The above constraints do not at all describe the method by which messages over topics are delivered to various nodes of the graph, this is known as the data layer graph. It is the responsibility of some entity, or entities, to use this computational graph (and optionally the information about process and machine layout) to decide how the data layer graph should be implemented and then execute that implementation.

In the current ROS system, each node reports its address and configuration to a master process which coordinates the graph. The master is responsible for maintaining the graph state and notifying nodes of relevant changes to the graph, e.g. a new publisher of a topic which this node subscribes to was created. The nodes will then initiate connections to other nodes where appropriate, so in this sense the nodes are somewhat autonomous. One could argue that ROS should have multiple masters rather than sharing one master amongst multiple machines, or that there should be no master and all of the nodes should be completely autonomous.The point here is that there is no one-size fits all solution, therefore this paper will try to identify ways that these discovery and negotiation steps can be abstracted such that many different implementations may be supported.

Use Cases

For the proposed solution to this design space, this paper will build up the interfaces in layers, such that for different use cases the process can be gracefully degraded. Therefore, this paper will list the use cases in order of complexity.

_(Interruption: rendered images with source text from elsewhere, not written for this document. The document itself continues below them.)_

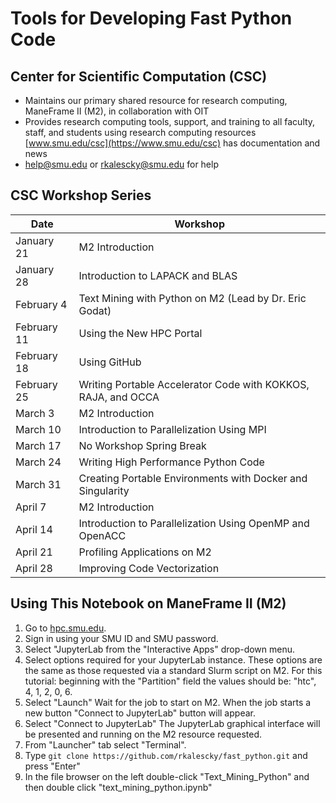 # Tools for Developing Fast Python Code

## Center for Scientific Computation (CSC)

* Maintains our primary shared resource for research computing, ManeFrame II (M2),
  in collaboration with OIT
* Provides research computing tools, support, and training to all faculty, staff,
  and students using research computing resources
  [www.smu.edu/csc](https://www.smu.edu/csc) has documentation and news
* [help@smu.edu](mailto:help@smu.edu) or
  [rkalescky@smu.edu](mailto:rkalescky@smu.edu) for help
  
## CSC Workshop Series

|Date         |Workshop                                                     |
|-------------|-------------------------------------------------------------|
|January 21   |M2 Introduction                                              |
|January 28   |Introduction to LAPACK and BLAS                              |
|February 4   |Text Mining with Python on M2 (Lead by Dr. Eric Godat)       |
|February 11  |Using the New HPC Portal                                     |
|February 18  |Using GitHub                                                 |
|February 25  |Writing Portable Accelerator Code with KOKKOS, RAJA, and OCCA|
|March 3      |M2 Introduction                                              |
|March 10     |Introduction to Parallelization Using MPI                    |
|March 17     |No Workshop Spring Break                                     |
|March 24     |Writing High Performance Python Code                         |
|March 31     |Creating Portable Environments with Docker and Singularity   |
|April 7      |M2 Introduction                                              |
|April 14     |Introduction to Parallelization Using OpenMP and OpenACC     |
|April 21     |Profiling Applications on M2                                 |
|April 28     |Improving Code Vectorization                                 |
                                                                                              
## Using This Notebook on ManeFrame II (M2)

1.  Go to [hpc.smu.edu](https://hpc.smu.edu/).
2.  Sign in using your SMU ID and SMU password.
3.  Select "JupyterLab from the "Interactive Apps" drop-down menu.
4.  Select options required for your JupyterLab instance. These options are the
    same as those requested via a standard Slurm script on M2. For this tutorial:
    beginning with the "Partition" field the values should be: "htc", 4, 1, 2, 0,
    6.
5.  Select "Launch" Wait for the job to start on M2. When the job starts
    a new button "Connect to JupyterLab" button will appear.
6.  Select "Connect to JupyterLab" The JupyterLab graphical interface will be
    presented and running on the M2 resource requested.
7.  From "Launcher" tab select "Terminal".
8.  Type ``git clone
    https://github.com/rkalescky/fast_python.git`` and
    press "Enter"
9.  In the file browser on the left double-click "Text_Mining_Python" and then
    double click "text_mining_python.ipynb"

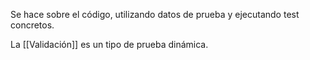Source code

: Se hace sobre el código, utilizando datos de prueba y ejecutando test concretos. 

La [[Validación]] es un tipo de prueba dinámica.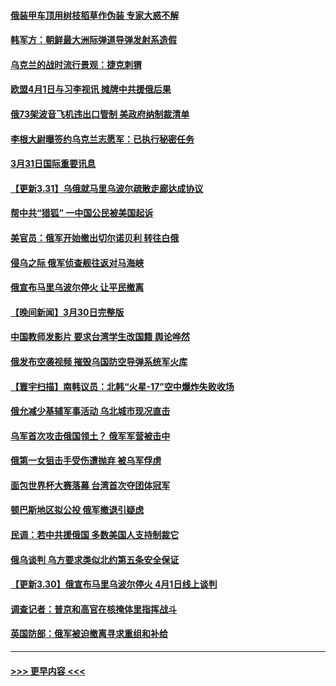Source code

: #### [俄装甲车顶用树枝稻草作伪装 专家大惑不解](../pages/prog202/a103388329.md?t=03312352) 
#### [韩军方：朝鲜最大洲际弹道导弹发射系造假](../pages/prog202/a103388319.md?t=03312352) 
#### [乌克兰的战时流行景观：捷克刺猬](../pages/prog202/a103388302.md?t=03312352) 
#### [欧盟4月1日与习李视讯 摊牌中共援俄后果](../pages/prog202/a103388227.md?t=03312352) 
#### [俄73架波音飞机违出口管制 美政府纳制裁清单](../pages/prog202/a103388253.md?t=03312352) 
#### [李根大尉曝签约乌克兰志愿军：已执行秘密任务](../pages/prog202/a103388247.md?t=03312352) 
#### [3月31日国际重要讯息](../pages/prog202/a103388213.md?t=03312352) 
#### [【更新3.31】乌俄就马里乌波尔疏散走廊达成协议](../pages/prog202/a103388200.md?t=03312352) 
#### [帮中共“猎狐” 一中国公民被美国起诉](../pages/prog202/a103388185.md?t=03312352) 
#### [美官员：俄军开始撤出切尔诺贝利 转往白俄](../pages/prog202/a103388175.md?t=03312352) 
#### [侵乌之际 俄军侦查舰往返对马海峡](../pages/prog202/a103388133.md?t=03312352) 
#### [俄宣布马里乌波尔停火 让平民撤离](../pages/prog202/a103388095.md?t=03312352) 
#### [【晚间新闻】3月30日完整版](../pages/prog202/a103387997.md?t=03312352) 
#### [中国教师发影片 要求台湾学生改国籍 舆论哗然](../pages/prog202/a103388017.md?t=03312352) 
#### [俄发布空袭视频 摧毁乌国防空导弹系统军火库](../pages/prog202/a103388012.md?t=03312352) 
#### [【寰宇扫描】南韩议员：北韩“火星-17”空中爆炸失败收场](../pages/prog202/a103388020.md?t=03312352) 
#### [俄允减少基辅军事活动 乌北城市现况直击](../pages/prog202/a103388024.md?t=03312352) 
#### [乌军首次攻击俄国领土？ 俄军军营被击中](../pages/prog202/a103387907.md?t=03312352) 
#### [俄第一女狙击手受伤遭抛弃 被乌军俘虏](../pages/prog202/a103387910.md?t=03312352) 
#### [面包世界杯大赛落幕 台湾首次夺团体冠军](../pages/prog202/a103387826.md?t=03312352) 
#### [顿巴斯地区拟公投 俄军撤退引疑虑](../pages/prog202/a103387721.md?t=03312352) 
#### [民调：若中共援俄国 多数美国人支持制裁它](../pages/prog202/a103387660.md?t=03312352) 
#### [俄乌谈判 乌方要求类似北约第五条安全保证](../pages/prog202/a103387625.md?t=03312352) 
#### [【更新3.30】俄宣布马里乌波尔停火 4月1日线上谈判](../pages/prog202/a103387266.md?t=03312352) 
#### [调查记者：普京和高官在核掩体里指挥战斗](../pages/prog202/a103387410.md?t=03312352) 
#### [英国防部：俄军被迫撤离寻求重组和补给](../pages/prog202/a103387365.md?t=03312352) 

----
#### [ >>> 更早内容 <<< ](../indexes/prog202-earlier.md)
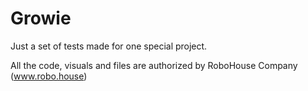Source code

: # Growie
Just a set of tests made for one special project.

All the code, visuals and files are authorized by RoboHouse Company (www.robo.house)
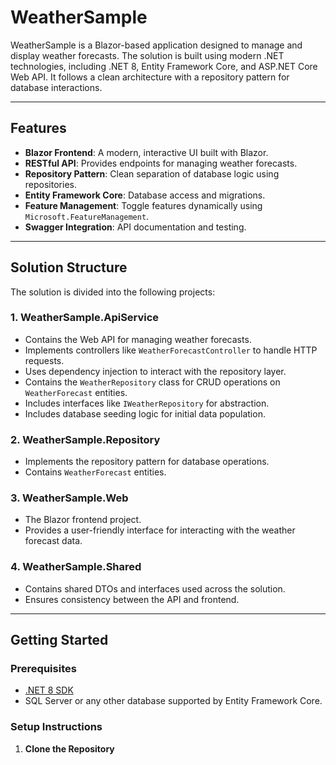 # WeatherSample 

WeatherSample is a Blazor-based application designed to manage and display weather forecasts. The solution is built using modern .NET technologies, including .NET 8, Entity Framework Core, and ASP.NET Core Web API. It follows a clean architecture with a repository pattern for database interactions.

---

## Features

- **Blazor Frontend**: A modern, interactive UI built with Blazor.
- **RESTful API**: Provides endpoints for managing weather forecasts.
- **Repository Pattern**: Clean separation of database logic using repositories.
- **Entity Framework Core**: Database access and migrations.
- **Feature Management**: Toggle features dynamically using `Microsoft.FeatureManagement`.
- **Swagger Integration**: API documentation and testing.

---

## Solution Structure

The solution is divided into the following projects:

### 1. **WeatherSample.ApiService**
   - Contains the Web API for managing weather forecasts.
   - Implements controllers like `WeatherForecastController` to handle HTTP requests.
   - Uses dependency injection to interact with the repository layer.
   - Contains the `WeatherRepository` class for CRUD operations on `WeatherForecast` entities.
   - Includes interfaces like `IWeatherRepository` for abstraction.
   - Includes database seeding logic for initial data population.

### 2. **WeatherSample.Repository**
   - Implements the repository pattern for database operations.
   - Contains `WeatherForecast` entities.

### 3. **WeatherSample.Web**
   - The Blazor frontend project.
   - Provides a user-friendly interface for interacting with the weather forecast data.

### 4. **WeatherSample.Shared**
   - Contains shared DTOs and interfaces used across the solution.
   - Ensures consistency between the API and frontend.

---

## Getting Started

### Prerequisites

- [.NET 8 SDK](https://dotnet.microsoft.com/download/dotnet/8.0)
- SQL Server or any other database supported by Entity Framework Core.

### Setup Instructions

1. **Clone the Repository**
   
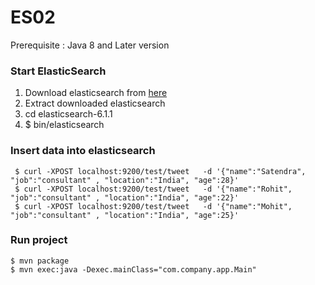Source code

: # ES02
 Prerequisite : Java 8 and Later version 

### Start ElasticSearch
1) Download elasticsearch from [here](https://www.elastic.co/downloads/elasticsearch)   
2) Extract downloaded elasticsearch     
3) cd elasticsearch-6.1.1       
4) $ bin/elasticsearch     

### Insert data into elasticsearch
     $ curl -XPOST localhost:9200/test/tweet   -d '{"name":"Satendra", "job":"consultant" , "location":"India", "age":28}'
     $ curl -XPOST localhost:9200/test/tweet   -d '{"name":"Rohit", "job":"consultant" , "location":"India", "age":22}'
     $ curl -XPOST localhost:9200/test/tweet   -d '{"name":"Mohit", "job":"consultant" , "location":"India", "age":25}'
 

### Run project 
    $ mvn package
    $ mvn exec:java -Dexec.mainClass="com.company.app.Main"


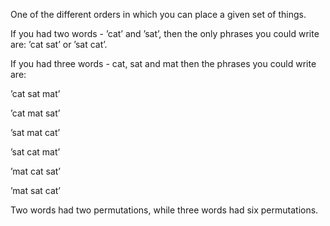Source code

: One of the different orders in which you can place a given set of
things.

If you had two words - ’cat’ and ’sat’, then the only phrases you could
write are: ’cat sat’ or ’sat cat’.

If you had three words - cat, sat and mat then the phrases you could
write are:

’cat sat mat’

’cat mat sat’

’sat mat cat’

’sat cat mat’

’mat cat sat’

’mat sat cat’

Two words had two permutations, while three words had six
permutations.

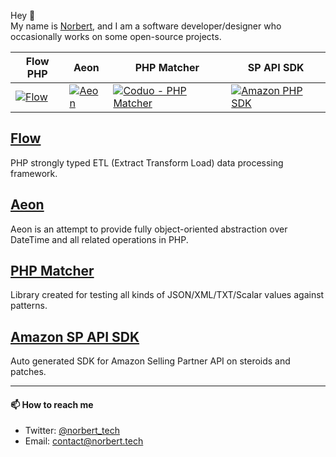 Hey 👋   
My name is [Norbert](https://norbert.tech/), and I am a software developer/designer who occasionally works on some open-source projects.

| Flow PHP | Aeon | PHP Matcher | SP API SDK |
|-|-|-|-|
| [![Flow](https://avatars.githubusercontent.com/u/73495297?s=200&v=4)](https://github.com/flow-php) | [![Aeon](https://avatars.githubusercontent.com/u/65980193?s=200&v=4)](https://github.com/aeon-php) | [![Coduo - PHP Matcher](https://avatars.githubusercontent.com/u/7405420?s=200&v=4)](https://github.com/coduo/php-matcher) | [![Amazon PHP SDK](https://avatars.githubusercontent.com/u/85079154?s=200&v=4)](https://github.com/amazon-php/sp-api-sdk) |

## [Flow](https://github.com/flow-php)

PHP strongly typed ETL (Extract Transform Load) data processing framework.

## [Aeon](https://github.com/aeon-php)

Aeon is an attempt to provide fully object-oriented abstraction over DateTime and all related operations in PHP.

## [PHP Matcher](https://github.com/coduo/php-matcher)

Library created for testing all kinds of JSON/XML/TXT/Scalar values against patterns.

## [Amazon SP API SDK](https://github.com/amazon-php/sp-api-sdk)

Auto generated SDK for Amazon Selling Partner API on steroids and patches.

---

#### 📫 How to reach me

- Twitter: [@norbert_tech](https://twitter.com/norbert_tech)
- Email: [contact@norbert.tech](mailto://contact@norbert.tech)
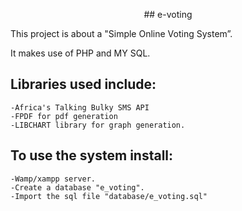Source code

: <p align="center">## e-voting</p>

This project is about a "Simple Online Voting System”.

It makes use of PHP and MY SQL.

## Libraries used include:
	-Africa's Talking Bulky SMS API
	-FPDF for pdf generation
	-LIBCHART library for graph generation.

## To use the system install:
	-Wamp/xampp server.
	-Create a database "e_voting".
	-Import the sql file "database/e_voting.sql"
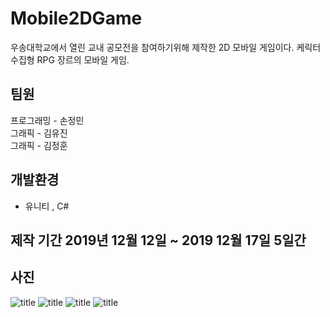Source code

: # Mobile2DGame
우송대학교에서 열린 교내 공모전을 참여하기위해 제작한 2D 모바일 게임이다. 케릭터 수집형 RPG 장르의 모바일 게임.

## 팀원
 프로그래밍 - 손정민  
 그래픽     - 김유진  
 그래픽     - 김정훈

## 개발환경
 - 유니티 , C# 

## 제작 기간 2019년 12월 12일 ~ 2019 12월 17일 5일간 

## 사진

![title](https://github.com/jungmin3834/algorithm/blob/master/image/background.jpg) 
![title](https://github.com/jungmin3834/algorithm/blob/master/image/MainIntro.jpg)
![title](https://github.com/jungmin3834/algorithm/blob/master/image/getCharacter.jpg) 
![title](https://github.com/jungmin3834/algorithm/blob/master/image/character.jpg)
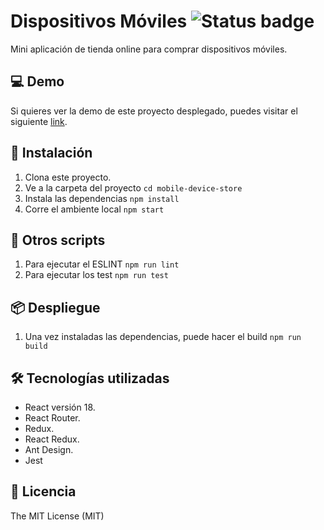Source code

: # Dispositivos Móviles ![Status badge](https://img.shields.io/badge/status-in%20progress-yellow)

Mini aplicación de tienda online para comprar dispositivos móviles.

## 💻 Demo

Si quieres ver la demo de este proyecto desplegado, puedes visitar el siguiente [link](https://mobile-device-store.netlify.app/).

## 🚀 Instalación

1. Clona este proyecto.
2. Ve a la carpeta del proyecto
`cd mobile-device-store`
3. Instala las dependencias
`npm install`
4. Corre el ambiente local
`npm start`

## 🔧 Otros scripts

1. Para ejecutar el ESLINT
`npm run lint`
2. Para ejecutar los test
`npm run test`

## 📦 Despliegue

1. Una vez instaladas las dependencias, puede hacer el build
`npm run build`

## 🛠 Tecnologías utilizadas

- React versión 18.
- React Router.
- Redux.
- React Redux.
- Ant Design.
- Jest

## 📄 Licencia

The MIT License (MIT)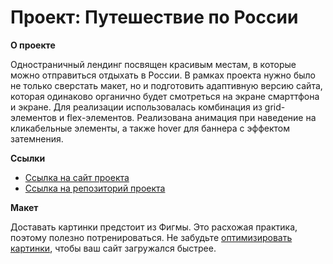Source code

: # Проект: Путешествие по России

**О проекте**

Одностраничный лендинг посвящен красивым местам, в которые можно отправиться отдыхать в России.
В рамках проекта нужно было не только сверстать макет, но и подготовить адаптивную версию сайта, которая одинаково органично будет смотреться на экране смарттфона и экране.
Для реализации использовалась комбинация из grid-элементов и flex-элементов.
Реализована анимация при наведение на кликабельные элементы, а также hover для баннера c эффектом затемнения.

**Ссылки**

- [Ссылка на сайт проекта](https://irina-zenina.github.io/russian-travel/)
- [Ссылка на репозиторий проекта](https://github.com/Irina-Zenina/russian-travel)

**Макет**

Доставать картинки предстоит из Фигмы. Это расхожая практика, поэтому полезно потренироваться.
Не забудьте [оптимизировать картинки](https://tinypng.com/), чтобы ваш сайт загружался быстрее.
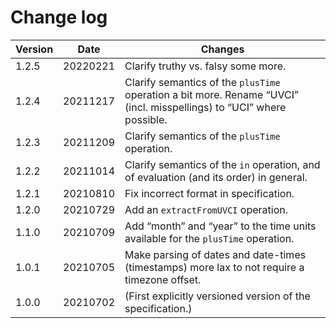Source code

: # Change log

| Version | Date | Changes |
|---|---|---|
| 1.2.5 | 20220221 | Clarify truthy vs. falsy some more.
| 1.2.4 | 20211217 | Clarify semantics of the `plusTime` operation a bit more. Rename “UVCI” (incl. misspellings) to “UCI” where possible.
| 1.2.3 | 20211209 | Clarify semantics of the `plusTime` operation.
| 1.2.2 | 20211014 | Clarify semantics of the `in` operation, and of evaluation (and its order) in general.
| 1.2.1 | 20210810 | Fix incorrect format in specification.
| 1.2.0 | 20210729 | Add an `extractFromUVCI` operation.
| 1.1.0 | 20210709 | Add “month” and “year” to the time units available for the `plusTime` operation.
| 1.0.1 | 20210705 | Make parsing of dates and date-times (timestamps) more lax to not require a timezone offset.
| 1.0.0 | 20210702 | (First explicitly versioned version of the specification.)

Statically Configured Nodes

The most basic use case is where each node is given a list of declarative instructions on how to connect to the data layer. These instructions would likely come in the form of url’s, but would be of the notion “Connect to Topic <topic> of type <msg_type> via <protocol>://<address>:<port>/ using <transport> and <serialization>”. A more concrete example might be “Connect to Topic /foo of type pkg/Foo via udpm:// using <zmq_pgm> and <protobuf>”.

The basic building block that this requires is that nodes provide an API which allows something to instruct the node to establish some connection (“connect_to”) and to map publishers and subscribers to a given connection (“map_to”). The program parsing the declarative instructions would just iterate over the instructions, calling this “connect_to” function for each url and then the “map_to” function on each publisher and subscriber.

It should be noted that at this point, this “map_to” call should fail if the node is asked to do something which it has not previously set itself up to do, e.g. a node is asked to map a topic and subscriber to a connection for which it has not created a Subscriber instance. This constraint implies the need for a life cycle where any publishers and subscribers are instantiated by the node in one step and then connections are made in another step.

Because the decisions about how to connect to the data layer are static, it also removes the possibility for dynamically creating publishers and subscribers on the fly because no entity will be watching for new publishers/subscribers and dynamically determining and executing data layer connections.

Another point is that when nodes loose connection with each other on the data layer (temporary loss of network), the node implementation which calls “connect_to” would be responsible for issuing a new “connect_to” after the connection dies. This implies there should be away to introspect the node by polling it or by getting notifications about the state of the underlying connections which were created.

Statically Configured Graph

The next more complicated system is one where each node starts and waits for an outside process to tell it how to make its connections to the data layer. In this scenario a central authority has the static configuration of all node addresses and knows how they should be connected to each other in the data layer. In order to execute this, the central authority needs to be able to call the previously described “connect_to” and “map_to” functions remotely.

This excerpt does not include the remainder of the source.